A broader survey on the history of Arabic epics was given by Monim Haddad from Alboqai’a, Israel, and comments on both papers were presented by Micheline Galley from C.N.R.S., Paris, and Heikki Palva from Helsinki University.
African epics
were analyzed from the point of view of textualization by a powerful trio: John W. Johnson from Indiana University, Bloomington, spoke on the “Authenticity and oral performance: textualizing the epics of Africa for Western audiences”, Dan Ben-Amos from Pennsylvania University, Philadelphia, had “The narrator as an editor” as his topic and Jan Knappert from London surveyed “The textualization of Swahili epics”. All three were commented on by Stephen Belcher from Pennsylvania State University, who also presented a full bibliography on African oral epics research.
This session dwelt upon fieldwork experiences in Africa and the subsequent textual work with transcription, translation, cultural notes and the editing of the epic for publication. The authors were able to create a realistic picture of the difficulties of “textual ethnography” and they were fairly unanimous in their assessment of the required methodology. Detailed examples measured the depth of their experience.
Indian epics
came to the fore from the South Indian (Dravidian) angle in the presentations of Lauri and Anneli Honko from Turku University, commented on by Viveka Rai from Mangalore University, and from the classical angle in the paper on “The textualization of the Sanskrit epics” by John Brockington from the University of Edinburgh. He concluded that in the period beginning in the first century AD the originally separate epic traditions of the Mahabharata and the Ramayana were coalescing and being committed to writing. Formulicity is not necessarily an indicator of orality, whereas certain structural and stylistic features are.

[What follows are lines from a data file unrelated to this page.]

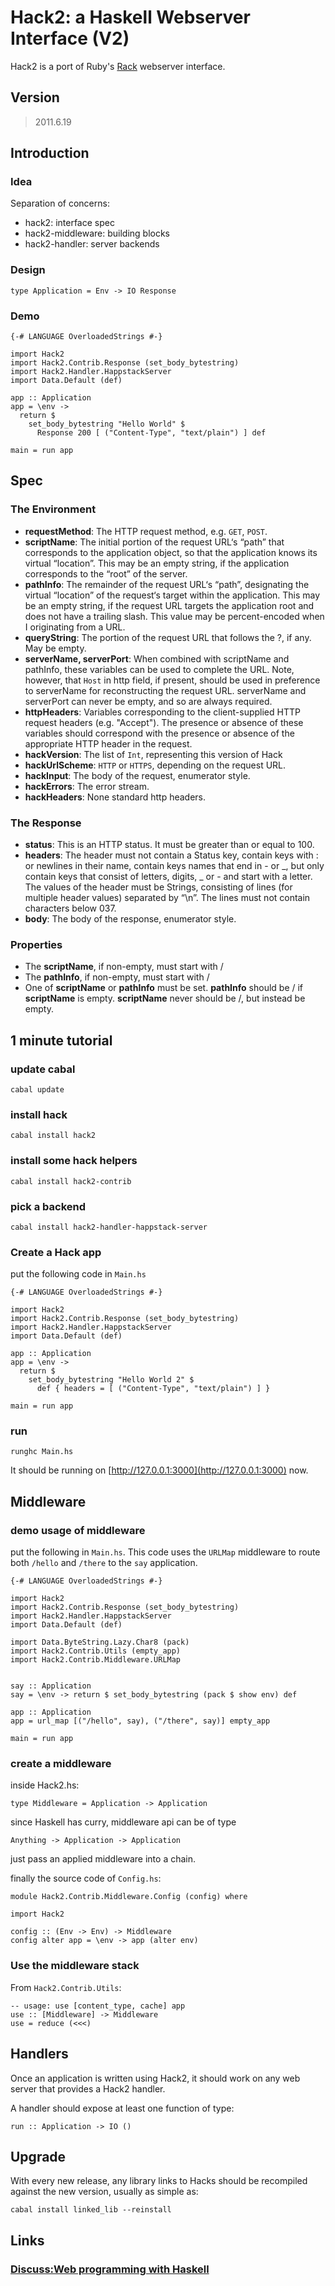 Hack2: a Haskell Webserver Interface (V2)
========================================

Hack2 is a port of Ruby's [Rack](http://rack.rubyforge.org/) webserver interface.

Version
-------

> 2011.6.19

Introduction
------------

### Idea

Separation of concerns:

* hack2: interface spec
* hack2-middleware: building blocks
* hack2-handler: server backends

### Design

    type Application = Env -> IO Response

### Demo

    {-# LANGUAGE OverloadedStrings #-}

    import Hack2
    import Hack2.Contrib.Response (set_body_bytestring)
    import Hack2.Handler.HappstackServer
    import Data.Default (def)

    app :: Application
    app = \env -> 
      return $ 
        set_body_bytestring "Hello World" $
          Response 200 [ ("Content-Type", "text/plain") ] def

    main = run app
    

Spec
----

### The Environment

* __requestMethod__: The HTTP request method, e.g. `GET`, `POST`.
* __scriptName__: The initial portion of the request URL‘s “path” that corresponds to the application object, so that the application knows its virtual “location”. This may be an empty string, if the application corresponds to the “root” of the server.
* __pathInfo__: The remainder of the request URL‘s “path”, designating the virtual “location” of the request‘s target within the application. This may be an empty string, if the request URL targets the application root and does not have a trailing slash. This value may be percent-encoded when I originating from a URL.
* __queryString__: The portion of the request URL that follows the ?, if any. May be empty.
* __serverName, serverPort__: When combined with scriptName and pathInfo, these variables can be used to complete the URL. Note, however, that `Host` in http field, if present, should be used in preference to serverName for reconstructing the request URL. serverName and serverPort can never be empty, and so are always required.
* __httpHeaders__: Variables corresponding to the client-supplied HTTP request headers (e.g. "Accept"). The presence or absence of these variables should correspond with the presence or absence of the appropriate HTTP header in the request. 
* __hackVersion__: The list of `Int`, representing this version of Hack
* __hackUrlScheme__: `HTTP` or `HTTPS`, depending on the request URL. 
* __hackInput__: The body of the request, enumerator style.
* __hackErrors__: The error stream.
* __hackHeaders__: None standard http headers.


### The Response

* __status__: This is an HTTP status. It must be greater than or equal to 100. 
* __headers__: The header must not contain a Status key, contain keys with : or newlines in their name, contain keys names that end in - or _, but only contain keys that consist of letters, digits, _ or - and start with a letter. The values of the header must be Strings, consisting of lines (for multiple header values) separated by “\n”. The lines must not contain characters below 037.
* __body__: The body of the response, enumerator style.

### Properties

* The __scriptName__, if non-empty, must start with /
* The __pathInfo__, if non-empty, must start with /
* One of __scriptName__ or __pathInfo__ must be set. __pathInfo__ should be / if __scriptName__ is empty. __scriptName__ never should be /, but instead be empty.


1 minute tutorial
-----------------

### update cabal

    cabal update
    
### install hack

    cabal install hack2

### install some hack helpers
  
    cabal install hack2-contrib

### pick a backend

    cabal install hack2-handler-happstack-server

### Create a Hack app

put the following code in `Main.hs`

    {-# LANGUAGE OverloadedStrings #-}

    import Hack2
    import Hack2.Contrib.Response (set_body_bytestring)
    import Hack2.Handler.HappstackServer
    import Data.Default (def)

    app :: Application
    app = \env -> 
      return $ 
        set_body_bytestring "Hello World 2" $ 
          def { headers = [ ("Content-Type", "text/plain") ] }

    main = run app


### run

    runghc Main.hs

It should be running on [http://127.0.0.1:3000](http://127.0.0.1:3000) now.

Middleware
-----------

### demo usage of middleware

put the following in `Main.hs`. This code uses the `URLMap` middleware to route both `/hello` and `/there` to the `say` application.

    {-# LANGUAGE OverloadedStrings #-}

    import Hack2
    import Hack2.Contrib.Response (set_body_bytestring)
    import Hack2.Handler.HappstackServer
    import Data.Default (def)

    import Data.ByteString.Lazy.Char8 (pack)
    import Hack2.Contrib.Utils (empty_app)
    import Hack2.Contrib.Middleware.URLMap


    say :: Application
    say = \env -> return $ set_body_bytestring (pack $ show env) def

    app :: Application
    app = url_map [("/hello", say), ("/there", say)] empty_app

    main = run app

### create a middleware

inside Hack2.hs:

    type Middleware = Application -> Application

since Haskell has curry, middleware api can be of type

    Anything -> Application -> Application

just pass an applied middleware into a chain.

finally the source code of `Config.hs`:

    module Hack2.Contrib.Middleware.Config (config) where

    import Hack2

    config :: (Env -> Env) -> Middleware
    config alter app = \env -> app (alter env)


### Use the middleware stack

From `Hack2.Contrib.Utils`:

    -- usage: use [content_type, cache] app
    use :: [Middleware] -> Middleware
    use = reduce (<<<)

Handlers
--------

Once an application is written using Hack2, it should work on any web server that provides a Hack2 handler.

A handler should expose at least one function of type:

    run :: Application -> IO ()

Upgrade
-------

With every new release, any library links to Hacks should be recompiled against the new version, usually as simple as:

    cabal install linked_lib --reinstall

Links
-----

### [Discuss:Web programming with Haskell](http://www.haskell.org/mailman/listinfo/web-devel)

The Dravidian part concerned Tulu epics, especially the documentation of the Siri epic as a fieldwork process, illuminated through a video-film on the sacred and profane performance contexts of the epic. The most “authentic” ritual contexts are not very useful for the textualization of the epic, because possession ritual introduces a time concept which does not favour linear singing.
Epics of East Asia and the Pacific
were introduced by Arthur T. Hatto, the grand old man of epic studies from London, under the title “Textology and epic texts from Siberia and beyond” with a detailed history of research, and by two fieldworkers from Helsinki University with interesting case studies on textualization: Juha Pentikäinen, speaking on Nanay shamanic epic and Anna-Leena Siikala, also an expert on Siberian shamanism but speaking this time on “Epic narration on Mauke, a Southern Polynesian island”. Comments were presented by John Alphonso Karkala from S.U.N.Y. College at New Paltz, N.Y. and Kristen Thisted from the University of Copenhagen.
Lively discussions ensued at all the sessions, showing that the topic of the conference was timely and inspiring. A selection of the papers is being retextualized for publication.